Top of Excerpted data

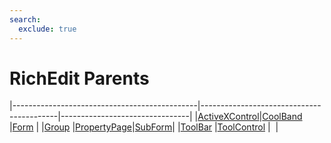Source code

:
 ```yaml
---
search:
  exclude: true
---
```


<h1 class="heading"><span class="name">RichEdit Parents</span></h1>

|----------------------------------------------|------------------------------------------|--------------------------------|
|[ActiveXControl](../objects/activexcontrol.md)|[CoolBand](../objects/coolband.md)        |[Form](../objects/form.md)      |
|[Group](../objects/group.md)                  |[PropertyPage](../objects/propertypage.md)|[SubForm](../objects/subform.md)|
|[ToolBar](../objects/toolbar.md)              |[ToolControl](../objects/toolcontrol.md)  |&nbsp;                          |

Bottom of Excerpted data
Top of Excerpted data

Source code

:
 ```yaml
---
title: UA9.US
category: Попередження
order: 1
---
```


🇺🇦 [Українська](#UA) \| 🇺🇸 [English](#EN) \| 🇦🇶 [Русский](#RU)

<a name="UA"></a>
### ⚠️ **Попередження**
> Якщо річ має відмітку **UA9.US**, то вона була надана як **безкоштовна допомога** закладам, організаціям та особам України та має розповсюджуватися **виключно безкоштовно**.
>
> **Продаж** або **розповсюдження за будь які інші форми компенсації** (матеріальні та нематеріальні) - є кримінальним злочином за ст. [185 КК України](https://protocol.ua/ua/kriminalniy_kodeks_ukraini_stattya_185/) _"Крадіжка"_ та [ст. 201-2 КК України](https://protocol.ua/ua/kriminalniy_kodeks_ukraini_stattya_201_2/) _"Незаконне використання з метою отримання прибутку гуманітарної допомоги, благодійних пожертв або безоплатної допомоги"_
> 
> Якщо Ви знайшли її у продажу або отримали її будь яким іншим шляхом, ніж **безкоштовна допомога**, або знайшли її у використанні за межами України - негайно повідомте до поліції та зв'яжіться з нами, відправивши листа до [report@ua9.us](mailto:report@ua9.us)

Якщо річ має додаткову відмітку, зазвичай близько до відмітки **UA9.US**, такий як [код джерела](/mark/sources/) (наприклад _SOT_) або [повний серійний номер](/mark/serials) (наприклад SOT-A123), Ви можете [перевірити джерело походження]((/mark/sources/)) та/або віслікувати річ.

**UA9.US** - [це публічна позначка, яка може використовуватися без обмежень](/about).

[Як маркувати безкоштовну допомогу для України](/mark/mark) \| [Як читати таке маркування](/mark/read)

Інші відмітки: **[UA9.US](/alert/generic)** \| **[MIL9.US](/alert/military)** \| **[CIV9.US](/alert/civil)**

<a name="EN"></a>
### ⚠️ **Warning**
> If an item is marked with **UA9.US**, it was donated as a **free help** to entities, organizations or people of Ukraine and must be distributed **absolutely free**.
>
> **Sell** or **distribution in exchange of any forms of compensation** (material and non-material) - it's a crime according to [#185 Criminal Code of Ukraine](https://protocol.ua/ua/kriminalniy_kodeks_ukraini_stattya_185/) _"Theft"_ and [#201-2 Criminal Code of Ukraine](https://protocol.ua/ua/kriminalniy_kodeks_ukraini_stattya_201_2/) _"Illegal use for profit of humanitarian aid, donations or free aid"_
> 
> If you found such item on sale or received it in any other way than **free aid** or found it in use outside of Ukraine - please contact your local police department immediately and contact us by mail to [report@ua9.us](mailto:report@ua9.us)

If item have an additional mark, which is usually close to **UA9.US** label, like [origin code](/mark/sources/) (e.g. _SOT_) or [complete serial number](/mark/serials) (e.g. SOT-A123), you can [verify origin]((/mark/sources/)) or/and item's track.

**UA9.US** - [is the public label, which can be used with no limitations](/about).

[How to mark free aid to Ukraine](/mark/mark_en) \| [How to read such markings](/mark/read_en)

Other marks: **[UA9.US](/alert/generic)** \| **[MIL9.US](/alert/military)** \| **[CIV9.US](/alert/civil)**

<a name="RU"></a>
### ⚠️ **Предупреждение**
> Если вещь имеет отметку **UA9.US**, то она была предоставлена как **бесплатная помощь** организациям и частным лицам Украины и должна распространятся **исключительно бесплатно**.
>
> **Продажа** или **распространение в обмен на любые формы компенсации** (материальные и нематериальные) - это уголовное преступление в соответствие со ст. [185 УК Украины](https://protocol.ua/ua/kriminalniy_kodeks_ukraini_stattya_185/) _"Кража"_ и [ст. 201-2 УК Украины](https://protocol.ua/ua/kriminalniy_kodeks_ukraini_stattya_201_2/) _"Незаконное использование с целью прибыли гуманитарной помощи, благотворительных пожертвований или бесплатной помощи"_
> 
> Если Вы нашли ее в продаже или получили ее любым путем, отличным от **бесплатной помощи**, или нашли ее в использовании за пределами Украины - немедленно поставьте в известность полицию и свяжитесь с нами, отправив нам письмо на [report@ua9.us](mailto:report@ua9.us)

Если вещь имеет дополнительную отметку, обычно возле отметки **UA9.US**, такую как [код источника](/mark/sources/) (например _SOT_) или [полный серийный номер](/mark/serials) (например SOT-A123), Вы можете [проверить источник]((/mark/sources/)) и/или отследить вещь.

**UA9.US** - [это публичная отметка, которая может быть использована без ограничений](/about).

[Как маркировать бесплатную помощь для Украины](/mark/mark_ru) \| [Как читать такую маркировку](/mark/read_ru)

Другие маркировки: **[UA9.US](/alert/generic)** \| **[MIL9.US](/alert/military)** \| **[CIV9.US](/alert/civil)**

Bottom of Excerpted data
Top of Excerpted data

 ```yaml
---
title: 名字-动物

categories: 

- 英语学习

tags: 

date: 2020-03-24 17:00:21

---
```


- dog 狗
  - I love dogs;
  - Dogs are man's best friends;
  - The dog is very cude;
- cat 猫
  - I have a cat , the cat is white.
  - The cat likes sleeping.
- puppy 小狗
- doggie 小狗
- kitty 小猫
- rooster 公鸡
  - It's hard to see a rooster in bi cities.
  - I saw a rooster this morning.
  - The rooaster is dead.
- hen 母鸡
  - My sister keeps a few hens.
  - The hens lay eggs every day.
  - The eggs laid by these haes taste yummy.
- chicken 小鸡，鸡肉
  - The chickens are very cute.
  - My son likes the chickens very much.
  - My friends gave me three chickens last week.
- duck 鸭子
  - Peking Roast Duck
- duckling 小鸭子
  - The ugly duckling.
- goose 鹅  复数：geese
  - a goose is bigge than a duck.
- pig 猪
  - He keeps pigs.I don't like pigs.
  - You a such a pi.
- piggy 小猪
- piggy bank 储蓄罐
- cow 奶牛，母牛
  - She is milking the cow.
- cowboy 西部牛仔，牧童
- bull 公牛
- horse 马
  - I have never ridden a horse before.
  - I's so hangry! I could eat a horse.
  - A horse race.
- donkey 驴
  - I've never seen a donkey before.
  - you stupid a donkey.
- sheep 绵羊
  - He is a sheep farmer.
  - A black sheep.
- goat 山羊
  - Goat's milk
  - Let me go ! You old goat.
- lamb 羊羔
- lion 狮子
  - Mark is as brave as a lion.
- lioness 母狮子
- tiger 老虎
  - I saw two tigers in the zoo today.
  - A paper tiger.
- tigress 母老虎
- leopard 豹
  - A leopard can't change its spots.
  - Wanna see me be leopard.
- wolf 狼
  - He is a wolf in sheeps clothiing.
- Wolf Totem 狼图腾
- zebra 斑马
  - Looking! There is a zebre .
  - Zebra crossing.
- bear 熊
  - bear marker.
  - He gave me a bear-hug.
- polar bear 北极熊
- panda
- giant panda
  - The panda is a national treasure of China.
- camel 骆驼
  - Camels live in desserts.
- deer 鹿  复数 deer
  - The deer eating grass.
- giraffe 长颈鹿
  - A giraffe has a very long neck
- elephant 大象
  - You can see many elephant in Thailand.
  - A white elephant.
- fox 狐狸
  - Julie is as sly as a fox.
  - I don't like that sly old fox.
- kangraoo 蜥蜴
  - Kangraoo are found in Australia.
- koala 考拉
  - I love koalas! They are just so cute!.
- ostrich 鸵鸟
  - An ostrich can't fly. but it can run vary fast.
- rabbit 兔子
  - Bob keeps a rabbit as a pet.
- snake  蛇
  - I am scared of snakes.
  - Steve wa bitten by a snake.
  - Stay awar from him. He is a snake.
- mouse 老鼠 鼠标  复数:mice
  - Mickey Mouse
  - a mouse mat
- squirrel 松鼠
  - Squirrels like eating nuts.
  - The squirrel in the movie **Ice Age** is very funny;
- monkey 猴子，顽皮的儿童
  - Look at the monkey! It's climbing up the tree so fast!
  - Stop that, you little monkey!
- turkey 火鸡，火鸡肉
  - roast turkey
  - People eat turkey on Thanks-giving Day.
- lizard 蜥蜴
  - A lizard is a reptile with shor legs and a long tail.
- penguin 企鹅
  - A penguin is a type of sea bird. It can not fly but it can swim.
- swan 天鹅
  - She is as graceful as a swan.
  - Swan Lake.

Bottom of Excerpted data

* **What you should do**
Scan the data for lines containing "alert" and copy all of them.

* **Problem solution**
Інші відмітки: **[UA9.US](/alert/generic)** \| **[MIL9.US](/alert/military)** \| **[CIV9.US](/alert/civil)**
Other marks: **[UA9.US](/alert/generic)** \| **[MIL9.US](/alert/military)** \| **[CIV9.US](/alert/civil)**
Другие маркировки: **[UA9.US](/alert/generic)** \| **[MIL9.US](/alert/military)** \| **[CIV9.US](/alert/civil)**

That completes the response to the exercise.